That on or about the __ day of November, or the _ day of December, 1956, he, the said John N, Stice, did scheme and conspire together with one James Crisler, also known as Jimmie Crisler, and Darrell Russell, also known as Pooter Russell, also known‘as Virgil Russell, to burglarize the Pawnee IGA food store, located in the 1500 block, East Pawnee, Sedgwick County, Kansas; that in the course of the conversation he, the said John N. Stice, did tell to Pooter Russell and James Crisler in substance, that if they would burglarize the Pawnee IGA store on Friday or Saturday night they would be sure to find the amount of $12,000 in the safe and cash registers of said store; that pursuant to said conversation, said Crisler and Russell did proceed to break into and enter said Pawnee IGA store on the _ day of November, 1956, together with certain other person, to wit, Benny Aeby, Joseph Roets and Bill Gleason, taking therefrom a sum of nearly $11,000 in *599United States currency and coin from the safe and cash registers of said store; that immediately thereafter, the loot was divided among the participants, the said Darrell Russell’s share being approximately $1958; that on the following Sunday, the said Darrell Russell did contact the said John N. Stice by telephone and did arrange a meeting in Wichita, Kansas, with John N. Stice, at which meeting Darrell Russell did pay to John N. Stice approximately $750 of Russell’s share of the loot in United States currency and coin, the coin being paid in a bank sack taken from the Pawnee IGA store.
part ii
(Here follows charges against Roy S. Trail who is no longer involved in the case.)

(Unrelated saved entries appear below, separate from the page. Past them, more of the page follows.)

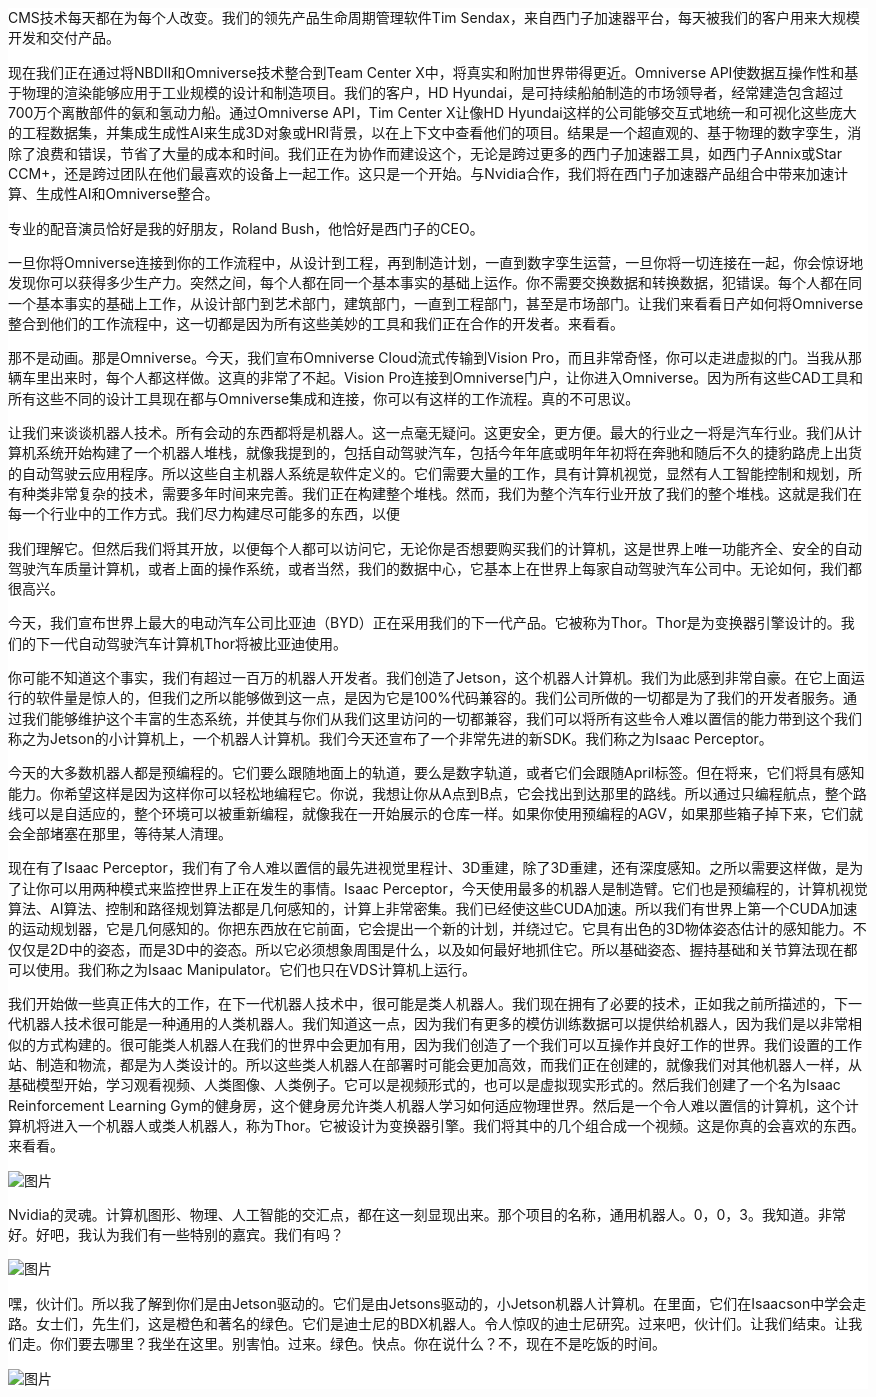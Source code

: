 CMS技术每天都在为每个人改变。我们的领先产品生命周期管理软件Tim Sendax，来自西门子加速器平台，每天被我们的客户用来大规模开发和交付产品。

现在我们正在通过将NBDII和Omniverse技术整合到Team Center X中，将真实和附加世界带得更近。Omniverse API使数据互操作性和基于物理的渲染能够应用于工业规模的设计和制造项目。我们的客户，HD Hyundai，是可持续船舶制造的市场领导者，经常建造包含超过700万个离散部件的氨和氢动力船。通过Omniverse API，Tim Center X让像HD Hyundai这样的公司能够交互式地统一和可视化这些庞大的工程数据集，并集成生成性AI来生成3D对象或HRI背景，以在上下文中查看他们的项目。结果是一个超直观的、基于物理的数字孪生，消除了浪费和错误，节省了大量的成本和时间。我们正在为协作而建设这个，无论是跨过更多的西门子加速器工具，如西门子Annix或Star CCM+，还是跨过团队在他们最喜欢的设备上一起工作。这只是一个开始。与Nvidia合作，我们将在西门子加速器产品组合中带来加速计算、生成性AI和Omniverse整合。

专业的配音演员恰好是我的好朋友，Roland Bush，他恰好是西门子的CEO。

一旦你将Omniverse连接到你的工作流程中，从设计到工程，再到制造计划，一直到数字孪生运营，一旦你将一切连接在一起，你会惊讶地发现你可以获得多少生产力。突然之间，每个人都在同一个基本事实的基础上运作。你不需要交换数据和转换数据，犯错误。每个人都在同一个基本事实的基础上工作，从设计部门到艺术部门，建筑部门，一直到工程部门，甚至是市场部门。让我们来看看日产如何将Omniverse整合到他们的工作流程中，这一切都是因为所有这些美妙的工具和我们正在合作的开发者。来看看。

那不是动画。那是Omniverse。今天，我们宣布Omniverse Cloud流式传输到Vision Pro，而且非常奇怪，你可以走进虚拟的门。当我从那辆车里出来时，每个人都这样做。这真的非常了不起。Vision Pro连接到Omniverse门户，让你进入Omniverse。因为所有这些CAD工具和所有这些不同的设计工具现在都与Omniverse集成和连接，你可以有这样的工作流程。真的不可思议。

让我们来谈谈机器人技术。所有会动的东西都将是机器人。这一点毫无疑问。这更安全，更方便。最大的行业之一将是汽车行业。我们从计算机系统开始构建了一个机器人堆栈，就像我提到的，包括自动驾驶汽车，包括今年年底或明年年初将在奔驰和随后不久的捷豹路虎上出货的自动驾驶云应用程序。所以这些自主机器人系统是软件定义的。它们需要大量的工作，具有计算机视觉，显然有人工智能控制和规划，所有种类非常复杂的技术，需要多年时间来完善。我们正在构建整个堆栈。然而，我们为整个汽车行业开放了我们的整个堆栈。这就是我们在每一个行业中的工作方式。我们尽力构建尽可能多的东西，以便

我们理解它。但然后我们将其开放，以便每个人都可以访问它，无论你是否想要购买我们的计算机，这是世界上唯一功能齐全、安全的自动驾驶汽车质量计算机，或者上面的操作系统，或者当然，我们的数据中心，它基本上在世界上每家自动驾驶汽车公司中。无论如何，我们都很高兴。

今天，我们宣布世界上最大的电动汽车公司比亚迪（BYD）正在采用我们的下一代产品。它被称为Thor。Thor是为变换器引擎设计的。我们的下一代自动驾驶汽车计算机Thor将被比亚迪使用。

你可能不知道这个事实，我们有超过一百万的机器人开发者。我们创造了Jetson，这个机器人计算机。我们为此感到非常自豪。在它上面运行的软件量是惊人的，但我们之所以能够做到这一点，是因为它是100%代码兼容的。我们公司所做的一切都是为了我们的开发者服务。通过我们能够维护这个丰富的生态系统，并使其与你们从我们这里访问的一切都兼容，我们可以将所有这些令人难以置信的能力带到这个我们称之为Jetson的小计算机上，一个机器人计算机。我们今天还宣布了一个非常先进的新SDK。我们称之为Isaac Perceptor。

今天的大多数机器人都是预编程的。它们要么跟随地面上的轨道，要么是数字轨道，或者它们会跟随April标签。但在将来，它们将具有感知能力。你希望这样是因为这样你可以轻松地编程它。你说，我想让你从A点到B点，它会找出到达那里的路线。所以通过只编程航点，整个路线可以是自适应的，整个环境可以被重新编程，就像我在一开始展示的仓库一样。如果你使用预编程的AGV，如果那些箱子掉下来，它们就会全部堵塞在那里，等待某人清理。

现在有了Isaac Perceptor，我们有了令人难以置信的最先进视觉里程计、3D重建，除了3D重建，还有深度感知。之所以需要这样做，是为了让你可以用两种模式来监控世界上正在发生的事情。Isaac Perceptor，今天使用最多的机器人是制造臂。它们也是预编程的，计算机视觉算法、AI算法、控制和路径规划算法都是几何感知的，计算上非常密集。我们已经使这些CUDA加速。所以我们有世界上第一个CUDA加速的运动规划器，它是几何感知的。你把东西放在它前面，它会提出一个新的计划，并绕过它。它具有出色的3D物体姿态估计的感知能力。不仅仅是2D中的姿态，而是3D中的姿态。所以它必须想象周围是什么，以及如何最好地抓住它。所以基础姿态、握持基础和关节算法现在都可以使用。我们称之为Isaac Manipulator。它们也只在VDS计算机上运行。

我们开始做一些真正伟大的工作，在下一代机器人技术中，很可能是类人机器人。我们现在拥有了必要的技术，正如我之前所描述的，下一代机器人技术很可能是一种通用的人类机器人。我们知道这一点，因为我们有更多的模仿训练数据可以提供给机器人，因为我们是以非常相似的方式构建的。很可能类人机器人在我们的世界中会更加有用，因为我们创造了一个我们可以互操作并良好工作的世界。我们设置的工作站、制造和物流，都是为人类设计的。所以这些类人机器人在部署时可能会更加高效，而我们正在创建的，就像我们对其他机器人一样，从基础模型开始，学习观看视频、人类图像、人类例子。它可以是视频形式的，也可以是虚拟现实形式的。然后我们创建了一个名为Isaac Reinforcement Learning Gym的健身房，这个健身房允许类人机器人学习如何适应物理世界。然后是一个令人难以置信的计算机，这个计算机将进入一个机器人或类人机器人，称为Thor。它被设计为变换器引擎。我们将其中的几个组合成一个视频。这是你真的会喜欢的东西。来看看。

![图片](https://inews.gtimg.com/om_bt/O6QFQeoa4Xdg-T9Z3d4i6qWYXWqShQ9OS48tbHM0sRJu0AA/641)

Nvidia的灵魂。计算机图形、物理、人工智能的交汇点，都在这一刻显现出来。那个项目的名称，通用机器人。0，0，3。我知道。非常好。好吧，我认为我们有一些特别的嘉宾。我们有吗？

![图片](https://inews.gtimg.com/om_bt/OJCq6I7SfC0ymoDrJRTunZ3_a-kcPiyy2BZMbJ5HjbyzUAA/641)

嘿，伙计们。所以我了解到你们是由Jetson驱动的。它们是由Jetsons驱动的，小Jetson机器人计算机。在里面，它们在Isaacson中学会走路。女士们，先生们，这是橙色和著名的绿色。它们是迪士尼的BDX机器人。令人惊叹的迪士尼研究。过来吧，伙计们。让我们结束。让我们走。你们要去哪里？我坐在这里。别害怕。过来。绿色。快点。你在说什么？不，现在不是吃饭的时间。

![图片](https://inews.gtimg.com/om_bt/O9PYaUsn-5bDj12CxBpQkveV6j3WOg94TZ_jror3P31SMAA/641)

Wherefore, the State Board of Law Examiners prays that the certificate and rights of said John N. Stice and Roy S. Trail, as Attorneys at Law, be cancelled and that they be disbarred from longer exercising any powers or rights thereunder; that their names be stricken from the roll of attorneys in the office of the Clerk of this Honorable Court, and that said Board recover its costs and such other relief as to the Court may seem just and equitable.